Answer: Partners is an agent because both them has a capacity to contribute or
produce something that is useful for partnership. We all know that the goal of the
business is to earn profit. Through their power to produce something whether it is
money, property or even an expertise, a partner may enforce legally bind to a contract
for the partnership's operation.
5. Discuss what is dissolution.
Answer: Dissolution defines as the change in the relation of the partners caused by any
partner being disassociated from the business. It can be a major consideration why
partners dissolute partners: admission of a partner, withdrawal, retirement or death of a
partner and incorporation of a partnership. These major considerations dissolves the
original partnerships agreement because it creates a mere change in the relation of
partners for example a change in the number of the partners in a partnership but
requires consent to all the existing partners.
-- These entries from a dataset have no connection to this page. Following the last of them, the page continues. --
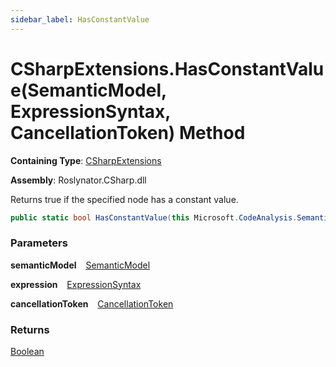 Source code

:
 ```yaml
---
sidebar_label: HasConstantValue
---
```


# CSharpExtensions\.HasConstantValue\(SemanticModel, ExpressionSyntax, CancellationToken\) Method

**Containing Type**: [CSharpExtensions](../index.md)

**Assembly**: Roslynator\.CSharp\.dll

  
Returns true if the specified node has a constant value\.

```csharp
public static bool HasConstantValue(this Microsoft.CodeAnalysis.SemanticModel semanticModel, Microsoft.CodeAnalysis.CSharp.Syntax.ExpressionSyntax expression, System.Threading.CancellationToken cancellationToken = default)
```

### Parameters

**semanticModel** &ensp; [SemanticModel](https://docs.microsoft.com/en-us/dotnet/api/microsoft.codeanalysis.semanticmodel)

**expression** &ensp; [ExpressionSyntax](https://docs.microsoft.com/en-us/dotnet/api/microsoft.codeanalysis.csharp.syntax.expressionsyntax)

**cancellationToken** &ensp; [CancellationToken](https://docs.microsoft.com/en-us/dotnet/api/system.threading.cancellationtoken)

### Returns

[Boolean](https://docs.microsoft.com/en-us/dotnet/api/system.boolean)

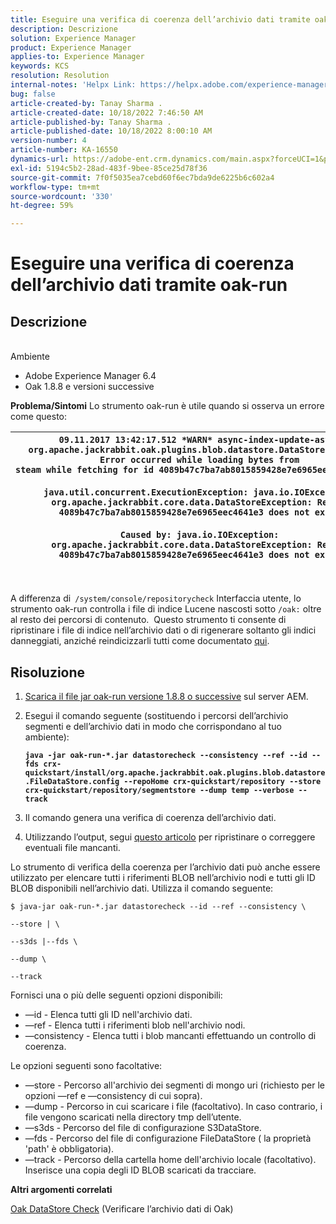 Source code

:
 ```yaml
---
title: Eseguire una verifica di coerenza dell’archivio dati tramite oak-run
description: Descrizione
solution: Experience Manager
product: Experience Manager
applies-to: Experience Manager
keywords: KCS
resolution: Resolution
internal-notes: 'Helpx Link: https://helpx.adobe.com/experience-manager/kb/How-to-run-a-datastore-consistency-check-via-oak-run-AEM.html'
bug: false
article-created-by: Tanay Sharma .
article-created-date: 10/18/2022 7:46:50 AM
article-published-by: Tanay Sharma .
article-published-date: 10/18/2022 8:00:10 AM
version-number: 4
article-number: KA-16550
dynamics-url: https://adobe-ent.crm.dynamics.com/main.aspx?forceUCI=1&pagetype=entityrecord&etn=knowledgearticle&id=2cd5c202-b94e-ed11-bba2-0022480868ff
exl-id: 5194c5b2-28ad-483f-9bee-85ce25d78f36
source-git-commit: 7f0f5035ea7cebd60f6ec7bda9de6225b6c602a4
workflow-type: tm+mt
source-wordcount: '330'
ht-degree: 59%

---
```


# Eseguire una verifica di coerenza dell’archivio dati tramite oak-run

## Descrizione

<br>Ambiente<br>
- Adobe Experience Manager 6.4
- Oak 1.8.8 e versioni successive



<b>Problema/Sintomi</b>
Lo strumento oak-run è utile quando si osserva un errore come questo:


| `09.11.2017 13:42:17.512 *WARN* async-index-update-async org.apache.jackrabbit.oak.plugins.blob.datastore.DataStoreBlobStore Error occurred while loading bytes from steam while fetching for id 4089b47c7ba7ab8015859428e7e6965eec4641e3#241`<br><br>`java.util.concurrent.ExecutionException: java.io.IOException: org.apache.jackrabbit.core.data.DataStoreException: Record 4089b47c7ba7ab8015859428e7e6965eec4641e3 does not exist`<br><br>`Caused by: java.io.IOException: org.apache.jackrabbit.core.data.DataStoreException: Record 4089b47c7ba7ab8015859428e7e6965eec4641e3 does not exist` |
| --- |



|  |
| --- |

<br>A differenza di` /system/console/repositorycheck` Interfaccia utente, lo strumento oak-run controlla i file di indice Lucene nascosti sotto `/oak:` oltre al resto dei percorsi di contenuto.  Questo strumento ti consente di ripristinare i file di indice nell’archivio dati o di rigenerare soltanto gli indici danneggiati, anziché reindicizzarli tutti come documentato [qui](https://helpx.adobe.com/experience-manager/kb/oak-blobstore-inconsistency-blobId.html).

## Risoluzione


1. [Scarica il file jar oak-run versione 1.8.8 o successive](https://repo1.maven.org/maven2/org/apache/jackrabbit/oak-run/1.6.6/oak-run-1.6.6.jar) sul server AEM.
2. Esegui il comando seguente (sostituendo i percorsi dell’archivio segmenti e dell’archivio dati in modo che corrispondano al tuo ambiente):

   <b>`java -jar oak-run-*.jar datastorecheck --consistency --ref --id --fds crx-quickstart/install/org.apache.jackrabbit.oak.plugins.blob.datastore.FileDataStore.config --repoHome crx-quickstart/repository --store crx-quickstart/repository/segmentstore --dump temp --verbose --track`</b>


3. Il comando genera una verifica di coerenza dell’archivio dati.
4. Utilizzando l’output, segui [questo articolo](https://helpx.adobe.com/experience-manager/kb/oak-blobstore-inconsistency-blobId.html) per ripristinare o correggere eventuali file mancanti.


Lo strumento di verifica della coerenza per l’archivio dati può anche essere utilizzato per elencare tutti i riferimenti BLOB nell’archivio nodi e tutti gli ID BLOB disponibili nell’archivio dati. Utilizza il comando seguente:

`$ java-jar oak-run-*.jar datastorecheck --id --ref --consistency \`

`--store | \`

`--s3ds |--fds \`

`--dump \`

`--track`

Fornisci una o più delle seguenti opzioni disponibili:

- —id - Elenca tutti gli ID nell&#39;archivio dati.
- —ref - Elenca tutti i riferimenti blob nell&#39;archivio nodi.
- —consistency - Elenca tutti i blob mancanti effettuando un controllo di coerenza.


Le opzioni seguenti sono facoltative:

- —store - Percorso all&#39;archivio dei segmenti di mongo uri (richiesto per le opzioni —ref e —consistency di cui sopra).
- —dump - Percorso in cui scaricare i file (facoltativo). In caso contrario, i file vengono scaricati nella directory tmp dell’utente.
- —s3ds - Percorso del file di configurazione S3DataStore.
- —fds - Percorso del file di configurazione FileDataStore ( la proprietà &#39;path&#39; è obbligatoria).
- —track - Percorso della cartella home dell&#39;archivio locale (facoltativo). Inserisce una copia degli ID BLOB scaricati da tracciare.


<b>Altri argomenti correlati</b>

[Oak DataStore Check](https://github.com/apache/jackrabbit-oak/tree/1.8/oak-run#oak-datastore-check) (Verificare l’archivio dati di Oak)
6. Differentiate limited partnership from general partnership.
Answer: A general partnership is the most common type of partnership. When we say
General Partnership, the major consideration of these is the relationship in which all
partners contribute to the day-to-day management of the business. Each partner will have the
authority to make business decisions and even legally bind the company in contracts.
The liabilities, contributions, and responsibilities of the partners are often equal unless stated
otherwise. Typically, a partnership agreement will describe which partners have certain
authorities and responsibilities. General partners has a right to participate in management
because he is the overall committed to partnership. On the other hand, Limited Partners,
A limited partnership is a relationship where one or more partners are not involved in the day-to-
day management of the business. Often, a limited partner, sometimes known as a “silent
partner,” will serve solely as an investor in the business, with the funds that they contribute
being the extent of their liability. However, since the limited partner does not have decision-
making power in the company, withdrawing funds – even just the amount they’ve already
contributed – cannot be done without the approval of a general partner. Limited partners has no
right to participate in management because he has limited power in the authority of partnership.